If you’re hoping to soak-up local Madeiran culture during your stay on the island, one of the best regions to head for is central Madeira.
It’s the most populous region on the island (outside of Funchal) and the bustling coastal towns like Camara da Lobos and Ribeira Brava are great places to get a feel for the day-to-day life of the island.
This is Funchal’s commuter belt, and like the rest of the island it’s not easy terrain. The steep lombas (volcanic ridges) and fajas (flat coastal plains) create an incredibly undulating coastal landscape. Out of necessity, homes are built on terraces cut into the steep-sided lombas – these very traditional-style houses seem to defy gravity: testament to the tried-and-tested building techniques that began with the very first settlers and spread across central Madeira almost 600 years ago.

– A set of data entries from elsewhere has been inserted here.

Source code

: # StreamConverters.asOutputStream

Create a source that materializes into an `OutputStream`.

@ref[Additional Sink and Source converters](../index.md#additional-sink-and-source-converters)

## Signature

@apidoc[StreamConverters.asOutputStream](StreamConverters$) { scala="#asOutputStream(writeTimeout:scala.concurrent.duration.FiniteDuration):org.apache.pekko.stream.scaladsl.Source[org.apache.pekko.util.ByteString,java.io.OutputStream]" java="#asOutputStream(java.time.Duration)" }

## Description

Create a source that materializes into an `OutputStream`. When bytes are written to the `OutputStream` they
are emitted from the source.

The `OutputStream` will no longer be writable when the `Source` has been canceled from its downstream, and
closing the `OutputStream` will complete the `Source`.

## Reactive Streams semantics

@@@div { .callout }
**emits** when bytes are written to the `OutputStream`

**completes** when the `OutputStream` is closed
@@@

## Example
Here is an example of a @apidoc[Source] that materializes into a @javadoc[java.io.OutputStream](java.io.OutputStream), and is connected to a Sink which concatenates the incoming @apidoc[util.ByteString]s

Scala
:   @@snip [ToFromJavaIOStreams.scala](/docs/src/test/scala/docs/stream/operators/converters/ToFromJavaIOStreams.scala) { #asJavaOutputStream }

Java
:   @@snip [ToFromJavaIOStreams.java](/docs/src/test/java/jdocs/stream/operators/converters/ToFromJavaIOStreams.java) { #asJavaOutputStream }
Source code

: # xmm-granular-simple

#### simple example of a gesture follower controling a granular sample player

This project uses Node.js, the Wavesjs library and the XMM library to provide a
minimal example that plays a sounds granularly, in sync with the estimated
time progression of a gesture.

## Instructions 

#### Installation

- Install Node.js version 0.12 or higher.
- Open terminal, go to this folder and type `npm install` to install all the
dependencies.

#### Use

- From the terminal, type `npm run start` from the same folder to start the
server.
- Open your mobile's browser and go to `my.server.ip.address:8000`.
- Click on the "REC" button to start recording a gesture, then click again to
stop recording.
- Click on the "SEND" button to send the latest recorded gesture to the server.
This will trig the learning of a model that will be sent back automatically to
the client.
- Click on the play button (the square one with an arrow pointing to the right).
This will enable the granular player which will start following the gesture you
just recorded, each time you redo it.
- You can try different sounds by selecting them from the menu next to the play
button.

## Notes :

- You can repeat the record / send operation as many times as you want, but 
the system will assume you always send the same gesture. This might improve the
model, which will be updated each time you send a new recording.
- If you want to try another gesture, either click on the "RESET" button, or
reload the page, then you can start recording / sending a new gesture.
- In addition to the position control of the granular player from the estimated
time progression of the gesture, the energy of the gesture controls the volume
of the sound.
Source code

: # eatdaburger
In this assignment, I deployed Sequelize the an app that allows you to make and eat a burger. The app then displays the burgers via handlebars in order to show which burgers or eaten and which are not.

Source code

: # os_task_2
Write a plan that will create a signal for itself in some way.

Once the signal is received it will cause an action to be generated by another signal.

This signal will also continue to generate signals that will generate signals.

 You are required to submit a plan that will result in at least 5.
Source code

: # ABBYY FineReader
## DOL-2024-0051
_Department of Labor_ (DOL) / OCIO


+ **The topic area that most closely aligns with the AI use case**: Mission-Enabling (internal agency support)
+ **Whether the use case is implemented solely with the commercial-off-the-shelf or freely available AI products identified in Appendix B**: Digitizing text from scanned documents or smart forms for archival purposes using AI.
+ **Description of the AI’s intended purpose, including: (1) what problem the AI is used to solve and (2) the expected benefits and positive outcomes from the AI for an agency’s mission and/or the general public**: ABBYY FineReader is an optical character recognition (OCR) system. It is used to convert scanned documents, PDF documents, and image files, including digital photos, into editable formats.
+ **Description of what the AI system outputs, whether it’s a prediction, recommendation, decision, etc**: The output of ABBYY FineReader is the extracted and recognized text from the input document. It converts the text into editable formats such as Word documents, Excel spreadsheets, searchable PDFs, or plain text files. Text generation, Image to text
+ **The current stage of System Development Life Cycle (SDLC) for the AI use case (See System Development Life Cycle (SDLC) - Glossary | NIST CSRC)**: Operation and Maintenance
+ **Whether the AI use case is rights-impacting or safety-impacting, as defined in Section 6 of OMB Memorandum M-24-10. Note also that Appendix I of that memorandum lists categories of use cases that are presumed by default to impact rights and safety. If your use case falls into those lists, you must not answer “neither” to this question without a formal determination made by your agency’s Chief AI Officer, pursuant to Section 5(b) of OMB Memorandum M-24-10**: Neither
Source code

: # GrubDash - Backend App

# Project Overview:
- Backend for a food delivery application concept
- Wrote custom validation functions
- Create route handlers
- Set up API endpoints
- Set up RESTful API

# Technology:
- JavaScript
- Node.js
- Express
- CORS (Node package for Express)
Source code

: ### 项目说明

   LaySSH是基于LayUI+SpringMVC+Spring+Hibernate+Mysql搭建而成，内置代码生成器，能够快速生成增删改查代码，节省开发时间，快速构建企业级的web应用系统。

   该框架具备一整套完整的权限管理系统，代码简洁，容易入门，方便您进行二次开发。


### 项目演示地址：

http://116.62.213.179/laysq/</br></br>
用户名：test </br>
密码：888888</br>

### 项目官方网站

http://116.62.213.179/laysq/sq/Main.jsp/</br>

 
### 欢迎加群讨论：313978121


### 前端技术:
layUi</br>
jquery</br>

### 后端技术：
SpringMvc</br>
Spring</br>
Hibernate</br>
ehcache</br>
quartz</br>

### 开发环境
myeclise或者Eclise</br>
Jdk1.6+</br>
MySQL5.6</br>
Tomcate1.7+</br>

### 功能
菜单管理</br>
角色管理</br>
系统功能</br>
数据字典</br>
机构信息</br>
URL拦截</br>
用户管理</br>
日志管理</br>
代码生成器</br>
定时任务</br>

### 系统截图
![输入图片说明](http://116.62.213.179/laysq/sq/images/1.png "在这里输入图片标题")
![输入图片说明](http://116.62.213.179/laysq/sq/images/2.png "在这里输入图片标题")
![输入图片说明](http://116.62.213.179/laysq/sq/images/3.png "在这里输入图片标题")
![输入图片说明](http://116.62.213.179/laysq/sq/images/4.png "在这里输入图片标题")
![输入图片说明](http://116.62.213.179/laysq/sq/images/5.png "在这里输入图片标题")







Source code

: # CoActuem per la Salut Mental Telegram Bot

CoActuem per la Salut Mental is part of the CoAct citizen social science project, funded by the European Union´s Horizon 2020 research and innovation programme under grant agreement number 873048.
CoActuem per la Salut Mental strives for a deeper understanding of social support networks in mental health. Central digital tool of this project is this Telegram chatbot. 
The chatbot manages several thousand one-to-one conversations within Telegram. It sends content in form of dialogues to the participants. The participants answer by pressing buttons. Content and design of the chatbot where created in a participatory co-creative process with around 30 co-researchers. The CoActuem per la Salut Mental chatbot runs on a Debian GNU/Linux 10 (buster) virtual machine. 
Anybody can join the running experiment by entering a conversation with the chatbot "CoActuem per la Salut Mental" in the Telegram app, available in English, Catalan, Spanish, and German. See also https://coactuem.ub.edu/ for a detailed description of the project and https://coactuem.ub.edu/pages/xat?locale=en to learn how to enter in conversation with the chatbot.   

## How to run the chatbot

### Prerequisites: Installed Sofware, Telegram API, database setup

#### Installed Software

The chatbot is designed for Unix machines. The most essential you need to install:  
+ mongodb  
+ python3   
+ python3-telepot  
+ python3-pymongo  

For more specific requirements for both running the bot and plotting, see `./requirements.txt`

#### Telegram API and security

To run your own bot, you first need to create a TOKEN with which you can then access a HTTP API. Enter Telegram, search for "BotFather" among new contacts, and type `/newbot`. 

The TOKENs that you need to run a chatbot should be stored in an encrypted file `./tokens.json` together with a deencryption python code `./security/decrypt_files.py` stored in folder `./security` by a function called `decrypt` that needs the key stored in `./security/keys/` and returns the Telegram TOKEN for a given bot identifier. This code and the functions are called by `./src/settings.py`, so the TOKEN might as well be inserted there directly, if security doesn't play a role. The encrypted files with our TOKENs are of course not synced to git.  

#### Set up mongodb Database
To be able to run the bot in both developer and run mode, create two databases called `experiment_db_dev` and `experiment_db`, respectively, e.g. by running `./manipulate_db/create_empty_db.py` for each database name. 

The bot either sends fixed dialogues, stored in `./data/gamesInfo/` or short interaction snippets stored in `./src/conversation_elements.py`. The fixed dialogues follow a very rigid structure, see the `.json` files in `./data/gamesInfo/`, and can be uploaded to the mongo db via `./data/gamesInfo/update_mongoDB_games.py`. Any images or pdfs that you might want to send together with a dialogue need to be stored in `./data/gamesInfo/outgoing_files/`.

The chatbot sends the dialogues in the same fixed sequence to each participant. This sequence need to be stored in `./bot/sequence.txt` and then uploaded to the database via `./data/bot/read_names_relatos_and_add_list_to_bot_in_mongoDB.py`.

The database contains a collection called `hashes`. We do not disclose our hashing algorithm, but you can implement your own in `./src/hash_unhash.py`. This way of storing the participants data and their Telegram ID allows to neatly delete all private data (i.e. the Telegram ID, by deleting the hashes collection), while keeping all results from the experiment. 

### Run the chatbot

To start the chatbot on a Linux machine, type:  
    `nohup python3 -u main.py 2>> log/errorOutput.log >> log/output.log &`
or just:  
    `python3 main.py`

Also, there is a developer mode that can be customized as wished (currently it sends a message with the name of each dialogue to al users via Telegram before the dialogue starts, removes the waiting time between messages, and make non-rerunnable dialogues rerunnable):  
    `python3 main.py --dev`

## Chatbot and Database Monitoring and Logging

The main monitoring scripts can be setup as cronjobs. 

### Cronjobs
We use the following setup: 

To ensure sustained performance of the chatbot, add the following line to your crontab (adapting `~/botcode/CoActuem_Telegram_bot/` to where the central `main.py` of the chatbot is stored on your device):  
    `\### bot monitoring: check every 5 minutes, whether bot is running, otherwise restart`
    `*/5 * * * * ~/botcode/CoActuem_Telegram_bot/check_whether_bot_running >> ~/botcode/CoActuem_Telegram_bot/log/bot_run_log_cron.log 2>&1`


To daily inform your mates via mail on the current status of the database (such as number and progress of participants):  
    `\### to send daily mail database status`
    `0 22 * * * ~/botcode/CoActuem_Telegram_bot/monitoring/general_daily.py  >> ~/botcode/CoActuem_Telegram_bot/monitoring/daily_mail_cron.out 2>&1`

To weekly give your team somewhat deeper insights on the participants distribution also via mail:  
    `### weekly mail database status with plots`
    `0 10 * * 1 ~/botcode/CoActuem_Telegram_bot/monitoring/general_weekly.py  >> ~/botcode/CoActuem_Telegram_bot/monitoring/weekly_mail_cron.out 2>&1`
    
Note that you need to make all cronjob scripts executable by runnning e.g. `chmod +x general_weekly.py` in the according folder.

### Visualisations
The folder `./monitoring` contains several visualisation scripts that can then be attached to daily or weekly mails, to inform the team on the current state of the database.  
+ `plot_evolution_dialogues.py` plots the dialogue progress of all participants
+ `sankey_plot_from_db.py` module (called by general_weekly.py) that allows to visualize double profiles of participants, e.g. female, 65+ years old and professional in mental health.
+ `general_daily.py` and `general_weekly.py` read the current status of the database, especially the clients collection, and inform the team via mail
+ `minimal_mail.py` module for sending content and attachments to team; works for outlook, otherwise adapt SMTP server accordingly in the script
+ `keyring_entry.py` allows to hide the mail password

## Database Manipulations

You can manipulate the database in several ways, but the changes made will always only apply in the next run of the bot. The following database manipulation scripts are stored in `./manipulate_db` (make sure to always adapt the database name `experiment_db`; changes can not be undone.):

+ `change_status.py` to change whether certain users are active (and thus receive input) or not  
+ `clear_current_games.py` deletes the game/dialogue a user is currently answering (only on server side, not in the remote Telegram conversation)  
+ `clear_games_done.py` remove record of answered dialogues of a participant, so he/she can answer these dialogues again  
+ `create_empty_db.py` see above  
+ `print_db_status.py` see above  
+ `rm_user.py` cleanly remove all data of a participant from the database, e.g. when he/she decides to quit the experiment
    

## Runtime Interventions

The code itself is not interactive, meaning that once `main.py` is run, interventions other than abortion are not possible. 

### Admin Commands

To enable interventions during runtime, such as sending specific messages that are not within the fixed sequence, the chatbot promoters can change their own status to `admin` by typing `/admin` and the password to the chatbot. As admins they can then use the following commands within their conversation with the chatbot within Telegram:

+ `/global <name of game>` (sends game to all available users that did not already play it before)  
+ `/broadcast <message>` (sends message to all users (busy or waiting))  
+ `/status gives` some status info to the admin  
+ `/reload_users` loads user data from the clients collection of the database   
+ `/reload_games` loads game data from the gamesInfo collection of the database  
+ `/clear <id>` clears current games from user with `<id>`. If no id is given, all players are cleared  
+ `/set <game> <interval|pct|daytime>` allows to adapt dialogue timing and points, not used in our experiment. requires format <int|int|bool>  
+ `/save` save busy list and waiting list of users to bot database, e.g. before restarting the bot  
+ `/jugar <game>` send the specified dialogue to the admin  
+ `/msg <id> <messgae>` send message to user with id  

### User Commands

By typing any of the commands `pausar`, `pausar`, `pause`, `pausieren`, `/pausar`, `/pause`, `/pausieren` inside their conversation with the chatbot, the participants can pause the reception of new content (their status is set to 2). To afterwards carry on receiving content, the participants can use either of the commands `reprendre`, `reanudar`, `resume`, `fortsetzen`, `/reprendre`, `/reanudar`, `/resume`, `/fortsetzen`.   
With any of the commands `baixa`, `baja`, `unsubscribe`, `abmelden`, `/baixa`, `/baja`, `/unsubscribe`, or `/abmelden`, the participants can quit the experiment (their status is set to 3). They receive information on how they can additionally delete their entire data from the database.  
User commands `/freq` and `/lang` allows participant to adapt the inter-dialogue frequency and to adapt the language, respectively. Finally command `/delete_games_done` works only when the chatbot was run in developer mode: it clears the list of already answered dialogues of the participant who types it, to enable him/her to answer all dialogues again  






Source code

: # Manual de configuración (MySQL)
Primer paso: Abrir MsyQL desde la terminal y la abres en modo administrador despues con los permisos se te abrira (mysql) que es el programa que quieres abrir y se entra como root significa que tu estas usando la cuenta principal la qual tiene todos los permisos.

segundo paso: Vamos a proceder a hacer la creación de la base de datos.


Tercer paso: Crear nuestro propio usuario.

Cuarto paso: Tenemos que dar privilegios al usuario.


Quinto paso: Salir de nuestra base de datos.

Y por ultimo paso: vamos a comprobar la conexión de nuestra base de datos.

It’s easy to escape the hustle-and-bustle of the town by heading inland to the Curral das Freiras; the secluded valley where the nuns of the Convent of Santa Clara took refuge from pirates in the 16th Century. A little further west at Jardim da Serra, spring sees the hillsides transformed into white by the cherry tree blossoms, shortly followed by the Festa da Cherja: the colourful week-long Cherry Festival which celebrates the June harvest.
Our south coast guided levada walks are a nice option if you're looking for moderate-to-easy hikes , or you might prefer the freedom of a hire car and the time to explore at your leisure.
If you're happiest in a quiet, rural setting then the Hotel Quinta da Serra is the perfect choice - a 19th Century country residence set in 115 hectares of vines, fruit trees and organic agriculture. If you prefer a more modern hotel, the Eira do Serrado Hotel’s dramatic mountain-top location (1000m above the Curral das Freiras) is unique on the island.